Poem of the Week | March 21, 2022
“hyperpastoral, or parable” by Matty Layne Glasgow
This week’s Poem of the Week is “hyperpastoral, or parable” by Matty Layne Glasgow!
Matty Layne Glasgow is the author of deciduous qween (Red Hen Press, 2019), winner of the Benjamin Saltman Award. His poems have appeared in or are forthcoming from Copper Nickel, Crazyhorse, Ecotone, Houston Public Media, Gulf Coast, Pleiades, Poetry Daily, and elsewhere. Matty is a PhD student and the Jeff Metcalf Humanities in the Community Fellow at the University of Utah where he serves as the Writers in the Schools Coordinator and the Editor of Quarterly West.
hyperpastoral,
or parable
On his first night out of
the incubator, a mother
swaddled her newborn
in meadow and flock,
knowing survival is a field
green as tornado sky,
and comfort, a lamb
emerging — hooves stilled
mid-trot on white cloth
by one dark thread pulled
through. Before he could
hold a thing, this offering:
twelve lambs nestled in his
slender arms, twelve fields
covering him with dirt and grass.
And he slept. Then, wherever
he crawled, the flock followed;
when he stood, soft land clutched
in his palm, pasture dragged
behind him, he’d whisper
O, little lambs. He’d whisper
Follow me.
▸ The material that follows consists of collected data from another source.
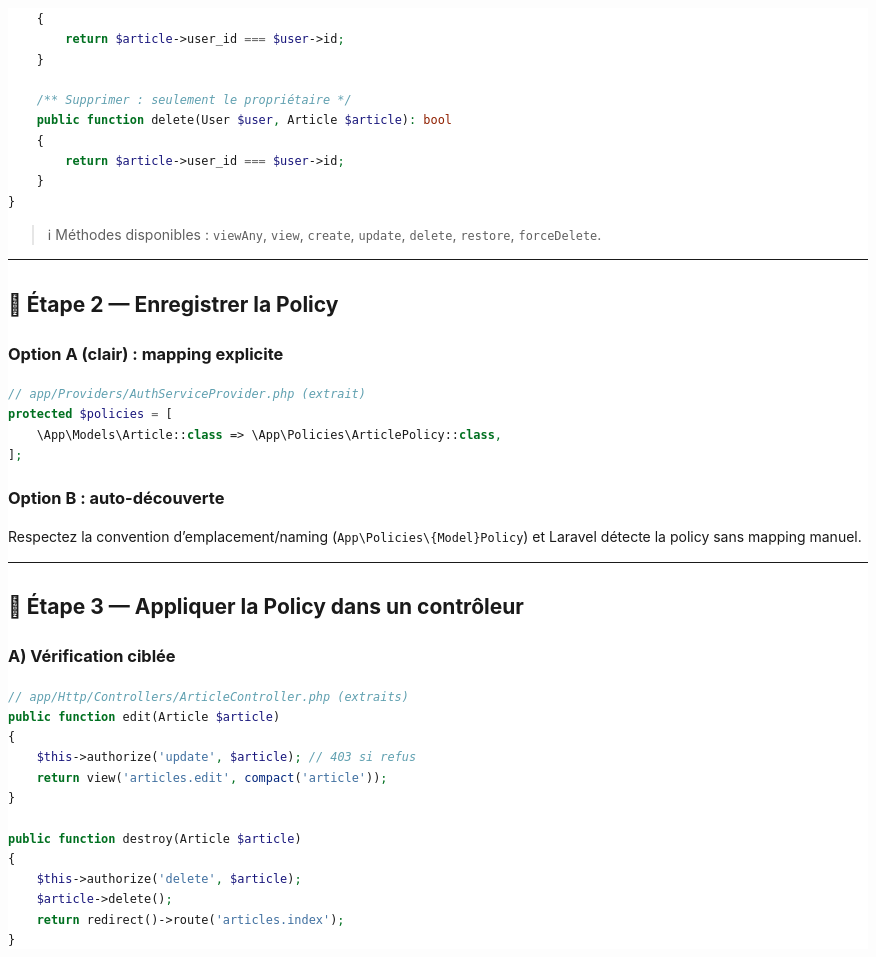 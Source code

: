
 ```php
    {
        return $article->user_id === $user->id;
    }

    /** Supprimer : seulement le propriétaire */
    public function delete(User $user, Article $article): bool
    {
        return $article->user_id === $user->id;
    }
}
```

> ℹ️ Méthodes disponibles : `viewAny`, `view`, `create`, `update`, `delete`, `restore`, `forceDelete`.

---

## 🧩 Étape 2 — Enregistrer la Policy

### Option A (clair) : mapping explicite

```php
// app/Providers/AuthServiceProvider.php (extrait)
protected $policies = [
    \App\Models\Article::class => \App\Policies\ArticlePolicy::class,
];
```

### Option B : auto-découverte

Respectez la convention d’emplacement/naming (`App\Policies\{Model}Policy`) et Laravel
détecte la policy sans mapping manuel.

---

## 🧭 Étape 3 — Appliquer la Policy dans un contrôleur

### A) Vérification ciblée

```php
// app/Http/Controllers/ArticleController.php (extraits)
public function edit(Article $article)
{
    $this->authorize('update', $article); // 403 si refus
    return view('articles.edit', compact('article'));
}

public function destroy(Article $article)
{
    $this->authorize('delete', $article);
    $article->delete();
    return redirect()->route('articles.index');
}
```
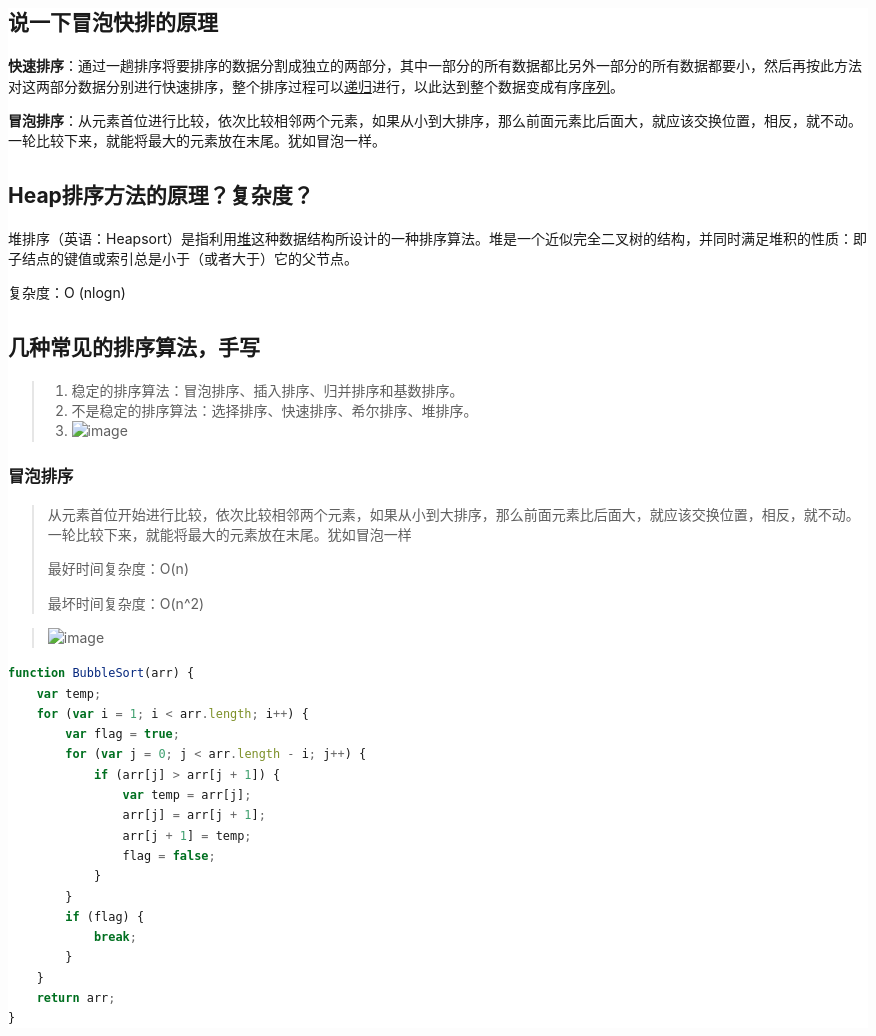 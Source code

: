 ## 说一下冒泡快排的原理

**快速排序**：通过一趟排序将要排序的数据分割成独立的两部分，其中一部分的所有数据都比另外一部分的所有数据都要小，然后再按此方法对这两部分数据分别进行快速排序，整个排序过程可以[递归](https://baike.baidu.com/item/%E9%80%92%E5%BD%92/1740695)进行，以此达到整个数据变成有序[序列](https://baike.baidu.com/item/%E5%BA%8F%E5%88%97/1302588)。

**冒泡排序**：从元素首位进行比较，依次比较相邻两个元素，如果从小到大排序，那么前面元素比后面大，就应该交换位置，相反，就不动。一轮比较下来，就能将最大的元素放在末尾。犹如冒泡一样。

## Heap排序方法的原理？复杂度？

堆排序（英语：Heapsort）是指利用[堆](https://baike.baidu.com/item/%E5%A0%86)这种数据结构所设计的一种排序算法。堆是一个近似完全二叉树的结构，并同时满足堆积的性质：即子结点的键值或索引总是小于（或者大于）它的父节点。

复杂度：O (nlogn)

## 几种常见的排序算法，手写

> 1. 稳定的排序算法：冒泡排序、插入排序、归并排序和基数排序。
> 2. 不是稳定的排序算法：选择排序、快速排序、希尔排序、堆排序。
> 3. ![image](https://mmbiz.qpic.cn/mmbiz_png/D67peceibeISwc3aGibUlvZ0XqVnbWtBRiaKhGcwh6KibXbSiadtHqwgjmmzBYCa2DNuj5Vhw3lHc96z1wge3ZbDAeg/640?wx_fmt=png&tp=webp&wxfrom=5&wx_lazy=1&wx_co=1)

### 冒泡排序

> 从元素首位开始进行比较，依次比较相邻两个元素，如果从小到大排序，那么前面元素比后面大，就应该交换位置，相反，就不动。一轮比较下来，就能将最大的元素放在末尾。犹如冒泡一样
>
> 最好时间复杂度：O(n)
>
> 最坏时间复杂度：O(n^2)







> ![image](https://mmbiz.qpic.cn/mmbiz_gif/D67peceibeISwc3aGibUlvZ0XqVnbWtBRiaC1S2jpXRzXcZVn0aP6BYnkO2FJicNstxicHmf9wMIic5FV0I75ptv5jYA/640?wx_fmt=gif&tp=webp&wxfrom=5&wx_lazy=1)

```javascript
function BubbleSort(arr) {
    var temp;
    for (var i = 1; i < arr.length; i++) {
        var flag = true;
        for (var j = 0; j < arr.length - i; j++) {
            if (arr[j] > arr[j + 1]) {
                var temp = arr[j];
                arr[j] = arr[j + 1];
                arr[j + 1] = temp;
                flag = false;
            }
        }
        if (flag) {
            break;
        }
    }
    return arr;
}
```
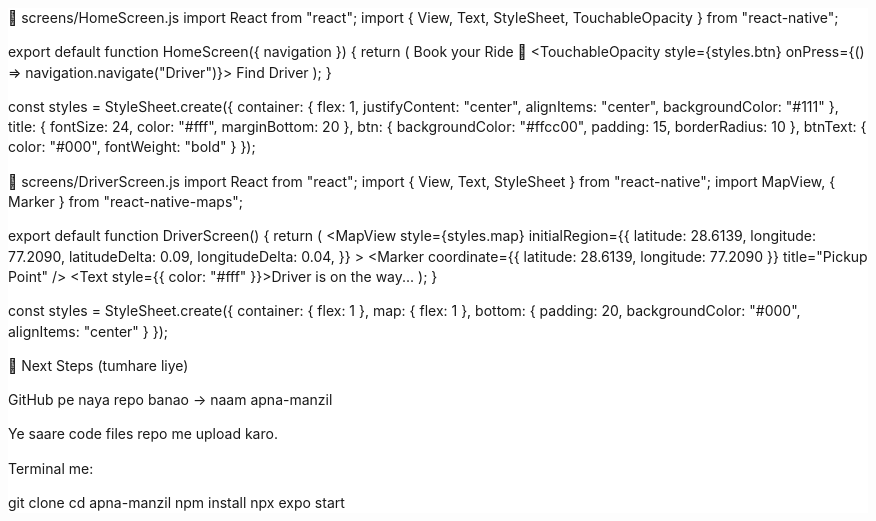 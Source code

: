 📄 screens/HomeScreen.js
import React from "react";
import { View, Text, StyleSheet, TouchableOpacity } from "react-native";

export default function HomeScreen({ navigation }) {
  return (
    <View style={styles.container}>
      <Text style={styles.title}>Book your Ride 🚖</Text>
      <TouchableOpacity style={styles.btn} onPress={() => navigation.navigate("Driver")}>
        <Text style={styles.btnText}>Find Driver</Text>
      </TouchableOpacity>
    </View>
  );
}

const styles = StyleSheet.create({
  container: { flex: 1, justifyContent: "center", alignItems: "center", backgroundColor: "#111" },
  title: { fontSize: 24, color: "#fff", marginBottom: 20 },
  btn: { backgroundColor: "#ffcc00", padding: 15, borderRadius: 10 },
  btnText: { color: "#000", fontWeight: "bold" }
});

📄 screens/DriverScreen.js
import React from "react";
import { View, Text, StyleSheet } from "react-native";
import MapView, { Marker } from "react-native-maps";

export default function DriverScreen() {
  return (
    <View style={styles.container}>
      <MapView
        style={styles.map}
        initialRegion={{
          latitude: 28.6139,
          longitude: 77.2090,
          latitudeDelta: 0.09,
          longitudeDelta: 0.04,
        }}
      >
        <Marker coordinate={{ latitude: 28.6139, longitude: 77.2090 }} title="Pickup Point" />
      </MapView>
      <View style={styles.bottom}>
        <Text style={{ color: "#fff" }}>Driver is on the way...</Text>
      </View>
    </View>
  );
}

const styles = StyleSheet.create({
  container: { flex: 1 },
  map: { flex: 1 },
  bottom: { padding: 20, backgroundColor: "#000", alignItems: "center" }
});

🚀 Next Steps (tumhare liye)

GitHub pe naya repo banao → naam apna-manzil

Ye saare code files repo me upload karo.

Terminal me:

git clone <tumhara-repo-link>
cd apna-manzil
npm install
npx expo start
A fidelity so earnest,
so certain in its patchwork,
even folded atop a pillow
like a mother’s prayer,
or, years later, tucked beneath
those downy clouds where
his long, dark curls found rest.
And that’s what his tapestry
became: childhood wrinkled
in the night, by day a secret
soiled, buried in a shame
so dark he never saw
the fleece unsheared,
yet falling in fistfuls
from each lamb like her hair
after each treatment; their
figures faint as his breath
that first day, or his mother’s
on her last; their tails
unspooling into nothing
come sunrise. Somewhere
in that hollowing, a song
O, little lamb. Breathe,
little lamb. Her voice distant,
its echo stitched by her own
hands—the same that cradled
a fading babe. Little lamb.
Follow me, and he did,
or he tried, his breath soft
like hers — wool taken
from its cold animal.
Hear me now: cling to
a thing, and it still leaves.
All that remains of the lambs
is a black hoof and a rogue nose
that float, jaundiced
and fraying, on green fields
still green, still empty
for a man who can’t let go.
Author’s Note
I’ve been drawn to the pastoral lately, particularly how many of the images therein pervade our daily lives. From a blanket to the children’s musical We Like Sheep, my own childhood now seems to have been peppered by an idealized understanding of place and survival, and, in many ways, it was. This poem explores how memory, like the pastoral, might bring comfort even in its distortion of reality. Approaching both refusal and reckoning, “Parable” considers the stories told by a childhood blanket, of the lives that touched it, and what remains.